Egypt: No time for blame game
Neither the Muslim Brothers nor the military has fought for democracy in the first place. The struggle has been for power. Therefore, the naïve call for the restoration of the democratic rule rings very hollow now. I am not making the case that democracy is not important though. All I want say is that the Egyptian society needs stability with a roadmap for transition.
It is one thing we condemn the violence and another thing to support the restoration of what once was. After months of sever polarization within Egypt, the country deserves a profound and meticulous scheme to rise from the ashes. Some American politicians and senators are urging the Obama administration to cut off aid to Egypt because of the “coup.” I still do not see how this immature call would stabilize the situation in a divided Egypt. Needless to say, that the Americans have been playing a negative role. The visit of two prominent Senators — Lindsay Graham and John McCain — created an impression that there is a powerful bloc in America supporting the Muslim Brotherhood.
And yet, the deadly crackdown narrowed Obama’s room of maneuverability. A bloc of both conservative and liberals in the United States has put pressure on President Obama to stand up to the generals who stifled democracy in a country that was on transition. But on the other hand, the Israelis and the moderate Arab axis has urged Obama to turn a blind eye to the generals, who are seen as waging a proxy war against Islamists’ threat.
There are those who think that Islamists would come to terms with reality if they feel that the international community has turned it back on them. However, the wide international condemnation has in fact boosted their morals and for this reason Islamists may keep on defying the military. But a country that is consumed by civil strife may become a dysfunctional ally for any of the players who have a stake in Egypt.
The regional polarization on the issue further complicates the Egyptian tumultuous situation. What has transpired over the course of the current Egyptian crisis is that the battle is not over democracy. In other words, the divide is not between forces favoring democracy and forces opposing democracies. All regional players see the Egyptian crisis from the perspective of what best serve their national interests.
Apart from the regional calculations, I believe that the United States still can influence events in Egypt. And instead of debating who is right and who is wrong, the American administration as well as the international community should be looking for ways to defuse the volatile standoff in the country. This entails a more assertive American foreign policy instead of this wishy-washy and confused foreign policy.
To be sure, democracy is the only solution for the region in the long run. Since 2003, the region has experienced a surge in the politics of identity. Therefore, it is hard to avoid the conclusion that the nation-state as it is now in the Arab world is dysfunctional. Sub-identities and sectarian affiliations come before the national identity in key countries. It follows that only democracy, the rules of law and pluralism can keep these countries intact.

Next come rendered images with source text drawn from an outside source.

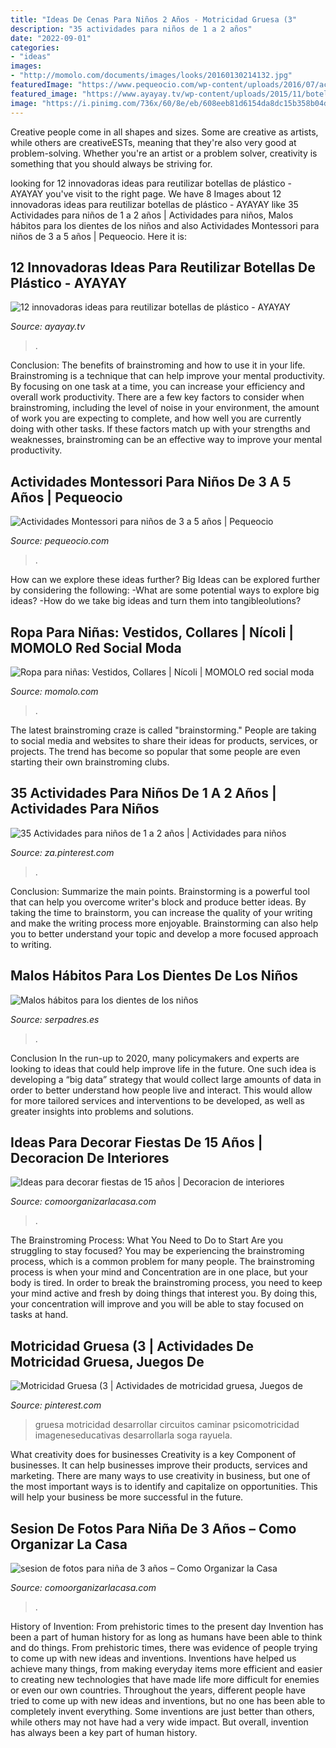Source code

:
 ```yaml
---
title: "Ideas De Cenas Para Niños 2 Años - Motricidad Gruesa (3"
description: "35 actividades para niños de 1 a 2 años"
date: "2022-09-01"
categories:
- "ideas"
images:
- "http://momolo.com/documents/images/looks/20160130214132.jpg"
featuredImage: "https://www.pequeocio.com/wp-content/uploads/2016/07/actividades-montessori-3.jpg"
featured_image: "https://www.ayayay.tv/wp-content/uploads/2015/11/botellas12.jpg"
image: "https://i.pinimg.com/736x/60/8e/eb/608eeb81d6154da8dc15b358b04dabae.jpg"
---
```



Creative people come in all shapes and sizes. Some are creative as artists, while others are creativeESTs, meaning that they're also very good at problem-solving. Whether you're an artist or a problem solver, creativity is something that you should always be striving for.

	

		
looking for 12 innovadoras ideas para reutilizar botellas de plástico - AYAYAY you've visit to the right page. We have 8 Images about 12 innovadoras ideas para reutilizar botellas de plástico - AYAYAY like 35 Actividades para niños de 1 a 2 años | Actividades para niños, Malos hábitos para los dientes de los niños and also Actividades Montessori para niños de 3 a 5 años | Pequeocio. Here it is:
		
    
## 12 Innovadoras Ideas Para Reutilizar Botellas De Plástico - AYAYAY

<img loading=lazy src="https://www.ayayay.tv/wp-content/uploads/2015/11/botellas12.jpg" onerror="this.onerror=null;this.src='https://tse4.mm.bing.net/th?id=OIP.txRkAClqiSdNIlnb48_ZUgHaEp&amp;pid=15.1';" alt="12 innovadoras ideas para reutilizar botellas de plástico - AYAYAY">

_Source: ayayay.tv_

>. 

	

Conclusion: The benefits of brainstroming and how to use it in your life.
Brainstroming is a technique that can help improve your mental productivity. By focusing on one task at a time, you can increase your efficiency and overall work productivity. There are a few key factors to consider when brainstroming, including the level of noise in your environment, the amount of work you are expecting to complete, and how well you are currently doing with other tasks. If these factors match up with your strengths and weaknesses, brainstroming can be an effective way to improve your mental productivity.

    
## Actividades Montessori Para Niños De 3 A 5 Años | Pequeocio

<img loading=lazy src="https://www.pequeocio.com/wp-content/uploads/2016/07/actividades-montessori-3.jpg" onerror="this.onerror=null;this.src='https://tse1.mm.bing.net/th?id=OIP.po0A0j3tIPjO2PsUs43xDgHaE7&amp;pid=15.1';" alt="Actividades Montessori para niños de 3 a 5 años | Pequeocio">

_Source: pequeocio.com_

>. 

	

How can we explore these ideas further?
Big Ideas can be explored further by considering the following: 
-What are some potential ways to explore big ideas? 
-How do we take big ideas and turn them into tangibleolutions?

    
## Ropa Para Niñas: Vestidos, Collares | Nícoli | MOMOLO Red Social Moda

<img loading=lazy src="http://momolo.com/documents/images/looks/20160130214132.jpg" onerror="this.onerror=null;this.src='https://tse4.mm.bing.net/th?id=OIP.Qb9kHoLMq3UJtQd45MtJgwHaLI&amp;pid=15.1';" alt="Ropa para niñas: Vestidos, Collares | Nícoli | MOMOLO red social moda">

_Source: momolo.com_

>. 

	

The latest brainstroming craze is called "brainstorming." People are taking to social media and websites to share their ideas for products, services, or projects. The trend has become so popular that some people are even starting their own brainstroming clubs.

    
## 35 Actividades Para Niños De 1 A 2 Años | Actividades Para Niños

<img loading=lazy src="https://i.pinimg.com/736x/66/89/3c/66893cabe2ebc8dc5a1ab0a99de254e7.jpg" onerror="this.onerror=null;this.src='https://tse1.mm.bing.net/th?id=OIP.vMkKgC2xOPYB5OF0AJ_mdgHaPE&amp;pid=15.1';" alt="35 Actividades para niños de 1 a 2 años | Actividades para niños">

_Source: za.pinterest.com_

>. 

	

Conclusion: Summarize the main points.
Brainstorming is a powerful tool that can help you overcome writer's block and produce better ideas. By taking the time to brainstorm, you can increase the quality of your writing and make the writing process more enjoyable. Brainstorming can also help you to better understand your topic and develop a more focused approach to writing.

    
## Malos Hábitos Para Los Dientes De Los Niños

<img loading=lazy src="https://estaticos.serpadres.es/uploads/images/article/53db7276dce6174d2352882e/3-57266493832072151fb3249af8871176uniqueidcmcimage1.jpg" onerror="this.onerror=null;this.src='https://tse1.mm.bing.net/th?id=OIP.Bg4LHv3Zo1RAeCU6mQ5LmAHaFj&amp;pid=15.1';" alt="Malos hábitos para los dientes de los niños">

_Source: serpadres.es_

>. 

	

Conclusion
In the run-up to 2020, many policymakers and experts are looking to ideas that could help improve life in the future. One such idea is developing a “big data” strategy that would collect large amounts of data in order to better understand how people live and interact. This would allow for more tailored services and interventions to be developed, as well as greater insights into problems and solutions.

    
## Ideas Para Decorar Fiestas De 15 Años | Decoracion De Interiores

<img loading=lazy src="http://comoorganizarlacasa.com/wp-content/uploads/2018/03/ideas-para-decorar-fiestas-de-15-anos-6.jpg" onerror="this.onerror=null;this.src='https://tse3.mm.bing.net/th?id=OIP.MBSpEMnBICRFm43be6XUmQHaNk&amp;pid=15.1';" alt="Ideas para decorar fiestas de 15 años | Decoracion de interiores">

_Source: comoorganizarlacasa.com_

>. 

	

The Brainstroming Process: What You Need to Do to Start
Are you struggling to stay focused? You may be experiencing the brainstroming process, which is a common problem for many people. The brainstroming process is when your mind and Concentration are in one place, but your body is tired. In order to break the brainstroming process, you need to keep your mind active and fresh by doing things that interest you. By doing this, your concentration will improve and you will be able to stay focused on tasks at hand.

    
## Motricidad Gruesa (3 | Actividades De Motricidad Gruesa, Juegos De

<img loading=lazy src="https://i.pinimg.com/736x/60/8e/eb/608eeb81d6154da8dc15b358b04dabae.jpg" onerror="this.onerror=null;this.src='https://tse2.mm.bing.net/th?id=OIP.URWs4c_5P745eCTAuq11dQHaFj&amp;pid=15.1';" alt="Motricidad Gruesa (3 | Actividades de motricidad gruesa, Juegos de">

_Source: pinterest.com_

>gruesa motricidad desarrollar circuitos caminar psicomotricidad imageneseducativas desarrollarla soga rayuela. 

	

What creativity does for businesses
Creativity is a key Component of businesses. It can help businesses improve their products, services and marketing. There are many ways to use creativity in business, but one of the most important ways is to identify and capitalize on opportunities. This will help your business be more successful in the future.

    
## Sesion De Fotos Para Niña De 3 Años – Como Organizar La Casa

<img loading=lazy src="https://comoorganizarlacasa.com/wp-content/uploads/2018/06/sesion-de-fotos-para-nina-de-3-anos-3.jpg" onerror="this.onerror=null;this.src='https://tse1.mm.bing.net/th?id=OIP.FXGkrWRwE-pa8S5tZefEnAHaLG&amp;pid=15.1';" alt="sesion de fotos para niña de 3 años – Como Organizar la Casa">

_Source: comoorganizarlacasa.com_

>. 

	

History of Invention: From prehistoric times to the present day
Invention has been a part of human history for as long as humans have been able to think and do things. From prehistoric times, there was evidence of people trying to come up with new ideas and inventions. Inventions have helped us achieve many things, from making everyday items more efficient and easier to creating new technologies that have made life more difficult for enemies or even our own countries. Throughout the years, different people have tried to come up with new ideas and inventions, but no one has been able to completely invent everything. Some inventions are just better than others, while others may not have had a very wide impact. But overall, invention has always been a key part of human history.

A while ago, it was fashionable to say that autocracy was behind the underdevelopment and the pervasive corruption in much of the Arab countries. For this reasons, the youth throughout the region threw their weight behind the Arab uprisings and democratic transitions. Sadly, some began reconsidering the link between democracy and progress. To an increasing number of people, the Arab Spring has yet to bring about prosperity and freedom void of disorder and instability. It is obvious that the transitions to democracy in this part of the world can be more perilous than elsewhere due to the importance of sub-identities and the entrenched nature of tribal and sectarian affiliations.